Financial services institutions must focus on IT
innovation for radical change or hibernate to survive the economic
downturn, says analystGartner.
Organisations that choose the middle ground risk wasting their
IT budget on incremental modernisation for little gain, said the
analyst.
"Far from being fast followers, companies in between the two
options will be ditherers or laggards who waste their IT budget on
incremental modernisation, which will have little or no consequence
for their business," said Alistair Newton, a Gartner analyst.

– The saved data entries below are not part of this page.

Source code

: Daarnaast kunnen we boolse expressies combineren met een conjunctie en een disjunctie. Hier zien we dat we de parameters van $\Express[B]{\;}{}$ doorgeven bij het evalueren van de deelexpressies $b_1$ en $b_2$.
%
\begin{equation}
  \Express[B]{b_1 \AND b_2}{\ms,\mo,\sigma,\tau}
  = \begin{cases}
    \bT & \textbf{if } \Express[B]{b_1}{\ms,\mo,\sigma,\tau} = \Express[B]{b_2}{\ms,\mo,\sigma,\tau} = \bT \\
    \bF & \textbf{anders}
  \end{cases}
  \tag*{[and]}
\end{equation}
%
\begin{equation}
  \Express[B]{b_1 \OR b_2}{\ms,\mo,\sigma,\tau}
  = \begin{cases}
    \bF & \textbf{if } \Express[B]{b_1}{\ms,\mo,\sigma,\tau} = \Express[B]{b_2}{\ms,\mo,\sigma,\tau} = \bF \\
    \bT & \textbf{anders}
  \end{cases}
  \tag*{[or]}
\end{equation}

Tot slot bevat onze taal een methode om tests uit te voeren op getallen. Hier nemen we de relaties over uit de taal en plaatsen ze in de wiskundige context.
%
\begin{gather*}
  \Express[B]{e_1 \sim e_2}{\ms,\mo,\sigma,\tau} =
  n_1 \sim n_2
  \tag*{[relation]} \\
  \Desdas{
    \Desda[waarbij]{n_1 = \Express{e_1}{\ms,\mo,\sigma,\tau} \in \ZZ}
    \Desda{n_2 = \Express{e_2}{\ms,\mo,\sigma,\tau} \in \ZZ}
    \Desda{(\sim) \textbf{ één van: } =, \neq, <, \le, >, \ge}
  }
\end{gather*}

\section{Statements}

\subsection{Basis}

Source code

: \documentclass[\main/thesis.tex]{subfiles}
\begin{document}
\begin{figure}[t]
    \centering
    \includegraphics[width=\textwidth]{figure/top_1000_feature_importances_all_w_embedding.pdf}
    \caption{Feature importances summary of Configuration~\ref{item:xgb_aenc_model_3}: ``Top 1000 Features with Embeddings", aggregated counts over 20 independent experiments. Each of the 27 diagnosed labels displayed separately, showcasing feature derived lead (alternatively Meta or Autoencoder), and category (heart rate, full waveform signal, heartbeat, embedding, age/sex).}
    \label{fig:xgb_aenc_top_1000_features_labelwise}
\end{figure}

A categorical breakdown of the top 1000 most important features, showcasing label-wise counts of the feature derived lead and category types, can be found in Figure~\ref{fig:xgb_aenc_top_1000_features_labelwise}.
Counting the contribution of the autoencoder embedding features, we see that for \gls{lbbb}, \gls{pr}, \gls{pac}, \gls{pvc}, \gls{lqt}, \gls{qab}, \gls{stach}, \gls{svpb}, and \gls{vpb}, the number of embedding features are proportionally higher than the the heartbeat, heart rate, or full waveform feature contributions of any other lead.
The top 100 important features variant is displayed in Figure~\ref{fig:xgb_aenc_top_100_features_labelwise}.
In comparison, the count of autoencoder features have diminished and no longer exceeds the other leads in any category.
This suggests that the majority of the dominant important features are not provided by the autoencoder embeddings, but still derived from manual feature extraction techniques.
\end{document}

Newton provided an outlook on how financial services
organisations can innovate during the Gartner Symposium/ITxpo 2008
in Cannes this week.
Gartner said that organisations that hibernate are making a
conscious decision to prepare for survival by avoiding IT change
until absolutely necessary.
They take a short- to medium-term approach, keeping their
systems running for the absolute minimum cost while building up a
war-chest of savings for later use on smart, innovative activities
as and when market conditions improve.
Gartner defines companies that innovate as being at the leading
edge of technology and they embrace the big bang approach. They
develop accurate cost-benefit models that link IT changes to
business metrics so that they can quantify benefits and justify the
radical transformations they encourage.
Newton said, "Financial services companies need to continually
assess the external market, especially in today's current turbulent
situation. Many new competitors - including non-banks looking to
enter the financial services market - see the confusion and
uncertainty generated by the current problems as the ideal
opportunity to attack the banks and steal their customers.
"Banks need to be aware of this threat and adopt the appropriate
response, taking into account their own capabilities and desires to
defend their customers from acquisitive aggressors," he said.